Exercise brief – Read through the entries below and copy each line where "needed" turns up.

Entries shown –

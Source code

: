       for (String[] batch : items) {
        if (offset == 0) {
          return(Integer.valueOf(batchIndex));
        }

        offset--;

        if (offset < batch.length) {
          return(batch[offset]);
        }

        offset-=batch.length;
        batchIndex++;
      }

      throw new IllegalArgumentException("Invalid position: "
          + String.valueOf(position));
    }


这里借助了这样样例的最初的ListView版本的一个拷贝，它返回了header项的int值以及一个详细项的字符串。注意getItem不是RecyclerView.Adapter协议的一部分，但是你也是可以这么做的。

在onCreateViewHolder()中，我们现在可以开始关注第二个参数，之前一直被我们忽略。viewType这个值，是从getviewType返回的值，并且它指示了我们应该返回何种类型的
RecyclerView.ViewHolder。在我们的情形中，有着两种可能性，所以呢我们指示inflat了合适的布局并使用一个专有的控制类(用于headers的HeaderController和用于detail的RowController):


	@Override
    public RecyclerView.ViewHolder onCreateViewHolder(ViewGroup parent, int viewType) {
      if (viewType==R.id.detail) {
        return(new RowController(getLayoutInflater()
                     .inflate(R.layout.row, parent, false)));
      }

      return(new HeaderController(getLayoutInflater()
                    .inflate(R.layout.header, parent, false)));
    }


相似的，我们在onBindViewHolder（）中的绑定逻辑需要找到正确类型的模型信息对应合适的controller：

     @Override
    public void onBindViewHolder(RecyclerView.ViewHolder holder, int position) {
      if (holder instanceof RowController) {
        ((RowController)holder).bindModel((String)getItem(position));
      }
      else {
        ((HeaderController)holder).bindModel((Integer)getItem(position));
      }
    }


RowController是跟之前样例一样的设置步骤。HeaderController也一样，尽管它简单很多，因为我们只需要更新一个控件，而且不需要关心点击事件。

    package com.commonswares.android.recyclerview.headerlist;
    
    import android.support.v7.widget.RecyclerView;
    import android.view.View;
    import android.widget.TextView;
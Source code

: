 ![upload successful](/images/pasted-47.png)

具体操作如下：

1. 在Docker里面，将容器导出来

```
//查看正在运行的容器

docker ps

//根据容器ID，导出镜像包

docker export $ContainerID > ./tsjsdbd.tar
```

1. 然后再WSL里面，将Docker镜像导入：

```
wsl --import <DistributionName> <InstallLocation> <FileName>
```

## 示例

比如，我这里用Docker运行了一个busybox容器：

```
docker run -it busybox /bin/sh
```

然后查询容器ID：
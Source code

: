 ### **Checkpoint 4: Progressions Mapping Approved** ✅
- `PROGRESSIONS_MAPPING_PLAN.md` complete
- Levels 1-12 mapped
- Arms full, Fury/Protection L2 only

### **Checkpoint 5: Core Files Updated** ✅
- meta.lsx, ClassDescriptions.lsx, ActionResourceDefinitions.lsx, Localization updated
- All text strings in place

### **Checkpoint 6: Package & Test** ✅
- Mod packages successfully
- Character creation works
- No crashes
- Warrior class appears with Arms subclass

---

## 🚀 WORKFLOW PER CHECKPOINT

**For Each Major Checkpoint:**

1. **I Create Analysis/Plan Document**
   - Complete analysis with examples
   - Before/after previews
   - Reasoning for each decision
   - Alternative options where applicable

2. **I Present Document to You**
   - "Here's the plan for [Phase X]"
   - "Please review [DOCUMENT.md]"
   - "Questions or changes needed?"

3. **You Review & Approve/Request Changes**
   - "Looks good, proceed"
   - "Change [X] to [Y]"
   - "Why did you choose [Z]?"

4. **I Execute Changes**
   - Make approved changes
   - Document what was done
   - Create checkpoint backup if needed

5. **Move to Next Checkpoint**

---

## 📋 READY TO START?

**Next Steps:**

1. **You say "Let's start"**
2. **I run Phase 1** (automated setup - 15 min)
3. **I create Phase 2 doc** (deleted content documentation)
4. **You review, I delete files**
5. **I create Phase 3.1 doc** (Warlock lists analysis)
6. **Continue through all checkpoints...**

Exercise response –
   - "Questions or changes needed?"
   - Create checkpoint backup if needed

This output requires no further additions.